Go to the line below containing "filaments, clumps, and" and print exactly from there through the line containing "Dense cores are", both included. Print nothing else.

* [Input material]:
--- START ---
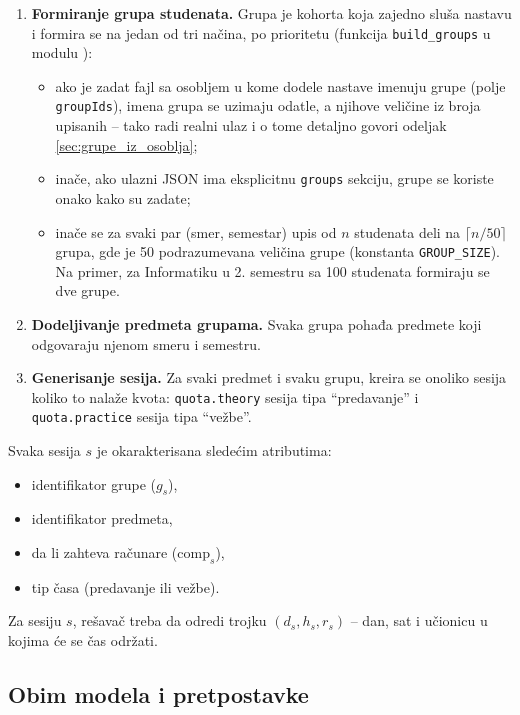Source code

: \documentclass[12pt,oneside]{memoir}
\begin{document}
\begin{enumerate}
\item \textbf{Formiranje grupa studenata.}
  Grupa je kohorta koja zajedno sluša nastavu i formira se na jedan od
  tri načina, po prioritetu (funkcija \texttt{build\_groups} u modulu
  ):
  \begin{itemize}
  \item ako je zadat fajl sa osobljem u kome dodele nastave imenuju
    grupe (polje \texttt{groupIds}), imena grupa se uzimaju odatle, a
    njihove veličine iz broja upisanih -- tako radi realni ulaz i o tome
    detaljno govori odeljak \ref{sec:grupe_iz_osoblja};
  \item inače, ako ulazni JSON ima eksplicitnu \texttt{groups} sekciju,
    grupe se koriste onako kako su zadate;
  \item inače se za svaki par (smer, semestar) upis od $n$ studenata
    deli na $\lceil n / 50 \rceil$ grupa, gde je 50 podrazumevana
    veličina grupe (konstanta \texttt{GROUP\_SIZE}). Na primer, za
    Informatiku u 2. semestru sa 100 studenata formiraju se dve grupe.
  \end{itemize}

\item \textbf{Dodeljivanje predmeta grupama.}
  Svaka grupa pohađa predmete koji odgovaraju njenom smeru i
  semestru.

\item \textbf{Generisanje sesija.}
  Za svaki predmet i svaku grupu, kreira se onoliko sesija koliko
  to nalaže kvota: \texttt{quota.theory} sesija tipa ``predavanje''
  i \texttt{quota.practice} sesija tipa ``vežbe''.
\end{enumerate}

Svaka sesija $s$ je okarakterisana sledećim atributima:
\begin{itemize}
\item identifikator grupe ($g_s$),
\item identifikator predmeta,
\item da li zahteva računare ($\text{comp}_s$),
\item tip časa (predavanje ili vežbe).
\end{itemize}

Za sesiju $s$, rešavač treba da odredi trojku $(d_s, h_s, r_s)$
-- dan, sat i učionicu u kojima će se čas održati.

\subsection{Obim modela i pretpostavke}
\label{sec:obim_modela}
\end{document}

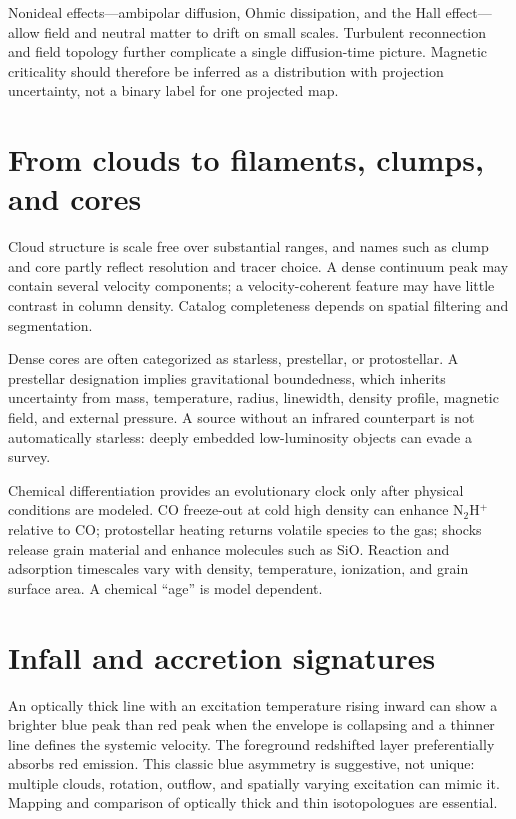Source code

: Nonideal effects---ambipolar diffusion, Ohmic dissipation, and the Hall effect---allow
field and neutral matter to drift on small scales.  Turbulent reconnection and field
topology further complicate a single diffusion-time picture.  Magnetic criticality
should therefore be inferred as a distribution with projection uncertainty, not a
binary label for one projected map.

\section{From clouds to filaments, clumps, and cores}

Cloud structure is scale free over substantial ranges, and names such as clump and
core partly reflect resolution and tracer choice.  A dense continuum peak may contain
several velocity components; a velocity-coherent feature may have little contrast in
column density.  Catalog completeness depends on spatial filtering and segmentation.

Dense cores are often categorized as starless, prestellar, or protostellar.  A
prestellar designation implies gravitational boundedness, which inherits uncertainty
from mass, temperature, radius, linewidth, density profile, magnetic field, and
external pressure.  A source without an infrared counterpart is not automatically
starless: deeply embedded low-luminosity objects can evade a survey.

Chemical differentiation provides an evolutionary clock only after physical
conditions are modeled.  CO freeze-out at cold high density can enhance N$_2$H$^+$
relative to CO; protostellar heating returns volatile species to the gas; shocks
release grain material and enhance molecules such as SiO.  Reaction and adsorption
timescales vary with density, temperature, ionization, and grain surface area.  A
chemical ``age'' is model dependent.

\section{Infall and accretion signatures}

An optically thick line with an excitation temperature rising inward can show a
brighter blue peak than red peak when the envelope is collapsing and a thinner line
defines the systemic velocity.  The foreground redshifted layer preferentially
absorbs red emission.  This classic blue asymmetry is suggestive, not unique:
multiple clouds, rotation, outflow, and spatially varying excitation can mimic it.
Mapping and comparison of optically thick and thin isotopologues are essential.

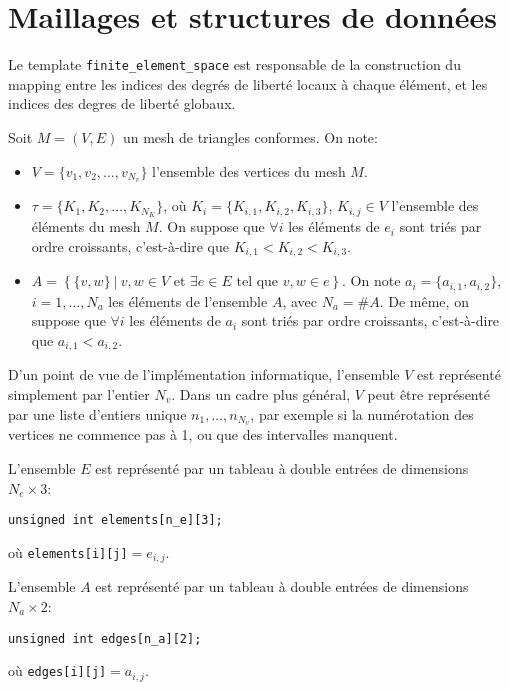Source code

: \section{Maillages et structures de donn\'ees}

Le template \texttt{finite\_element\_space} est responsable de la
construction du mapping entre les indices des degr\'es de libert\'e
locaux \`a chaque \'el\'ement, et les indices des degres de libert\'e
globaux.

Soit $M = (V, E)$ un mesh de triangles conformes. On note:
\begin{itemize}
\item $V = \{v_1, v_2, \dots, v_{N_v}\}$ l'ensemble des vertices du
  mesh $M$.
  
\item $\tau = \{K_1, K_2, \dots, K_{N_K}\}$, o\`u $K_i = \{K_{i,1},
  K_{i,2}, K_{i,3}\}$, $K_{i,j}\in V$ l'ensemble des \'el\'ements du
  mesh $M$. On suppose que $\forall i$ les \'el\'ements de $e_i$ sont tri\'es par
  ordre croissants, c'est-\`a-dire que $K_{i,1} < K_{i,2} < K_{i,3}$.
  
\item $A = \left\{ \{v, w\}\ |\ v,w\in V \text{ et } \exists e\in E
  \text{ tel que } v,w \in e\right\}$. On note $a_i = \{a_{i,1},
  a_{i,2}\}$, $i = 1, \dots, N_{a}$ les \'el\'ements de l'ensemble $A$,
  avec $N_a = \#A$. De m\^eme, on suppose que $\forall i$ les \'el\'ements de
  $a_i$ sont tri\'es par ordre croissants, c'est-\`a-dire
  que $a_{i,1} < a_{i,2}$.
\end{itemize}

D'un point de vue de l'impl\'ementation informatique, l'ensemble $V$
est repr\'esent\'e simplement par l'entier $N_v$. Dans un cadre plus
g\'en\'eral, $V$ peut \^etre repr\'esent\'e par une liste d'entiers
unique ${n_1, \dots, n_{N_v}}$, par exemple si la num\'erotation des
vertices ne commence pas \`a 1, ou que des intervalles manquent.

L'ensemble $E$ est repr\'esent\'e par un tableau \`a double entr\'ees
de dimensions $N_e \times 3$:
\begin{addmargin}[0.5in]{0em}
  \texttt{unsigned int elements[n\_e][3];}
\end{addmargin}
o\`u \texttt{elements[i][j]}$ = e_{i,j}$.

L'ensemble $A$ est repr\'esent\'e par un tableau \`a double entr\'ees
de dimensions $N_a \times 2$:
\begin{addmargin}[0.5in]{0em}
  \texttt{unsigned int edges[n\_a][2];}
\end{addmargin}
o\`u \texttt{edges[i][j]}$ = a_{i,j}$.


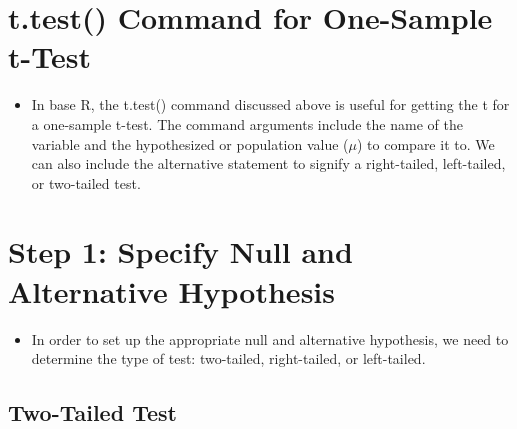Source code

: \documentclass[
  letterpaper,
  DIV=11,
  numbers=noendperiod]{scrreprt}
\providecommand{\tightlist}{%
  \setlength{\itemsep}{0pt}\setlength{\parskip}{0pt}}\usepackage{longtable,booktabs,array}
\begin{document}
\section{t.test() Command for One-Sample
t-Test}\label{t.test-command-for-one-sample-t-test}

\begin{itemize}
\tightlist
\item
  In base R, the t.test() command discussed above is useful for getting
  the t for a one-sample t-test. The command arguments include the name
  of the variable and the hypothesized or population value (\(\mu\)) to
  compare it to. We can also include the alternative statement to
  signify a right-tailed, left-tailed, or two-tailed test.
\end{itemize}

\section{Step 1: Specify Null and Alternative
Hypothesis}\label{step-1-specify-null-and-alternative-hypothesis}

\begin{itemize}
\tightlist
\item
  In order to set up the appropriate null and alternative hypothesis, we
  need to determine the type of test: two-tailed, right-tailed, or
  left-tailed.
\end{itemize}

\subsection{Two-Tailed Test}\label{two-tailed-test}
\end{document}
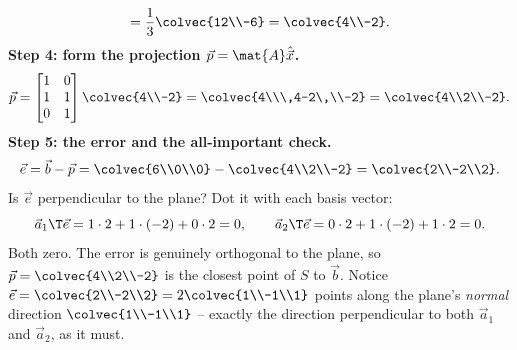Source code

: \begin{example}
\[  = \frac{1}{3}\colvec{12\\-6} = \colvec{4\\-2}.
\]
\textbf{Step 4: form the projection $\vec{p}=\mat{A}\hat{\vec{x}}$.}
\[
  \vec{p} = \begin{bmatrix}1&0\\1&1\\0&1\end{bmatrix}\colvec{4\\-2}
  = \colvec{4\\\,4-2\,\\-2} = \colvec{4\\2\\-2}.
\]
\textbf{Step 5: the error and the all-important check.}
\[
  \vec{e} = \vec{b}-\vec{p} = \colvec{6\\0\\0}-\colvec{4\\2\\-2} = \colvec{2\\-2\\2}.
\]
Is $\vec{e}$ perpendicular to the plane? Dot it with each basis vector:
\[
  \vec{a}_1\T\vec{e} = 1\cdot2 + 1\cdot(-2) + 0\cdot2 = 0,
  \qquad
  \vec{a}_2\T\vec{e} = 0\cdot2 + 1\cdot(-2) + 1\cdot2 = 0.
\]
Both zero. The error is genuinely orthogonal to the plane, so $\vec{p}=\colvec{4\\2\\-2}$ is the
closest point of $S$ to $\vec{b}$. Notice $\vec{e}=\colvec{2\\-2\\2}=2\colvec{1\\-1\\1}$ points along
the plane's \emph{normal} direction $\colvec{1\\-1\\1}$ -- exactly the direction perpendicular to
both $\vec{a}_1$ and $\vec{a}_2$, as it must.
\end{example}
--- END ---
* [Answer below]:
\section{From clouds to filaments, clumps, and cores}

Cloud structure is scale free over substantial ranges, and names such as clump and
core partly reflect resolution and tracer choice.  A dense continuum peak may contain
several velocity components; a velocity-coherent feature may have little contrast in
column density.  Catalog completeness depends on spatial filtering and segmentation.

Dense cores are often categorized as starless, prestellar, or protostellar.  A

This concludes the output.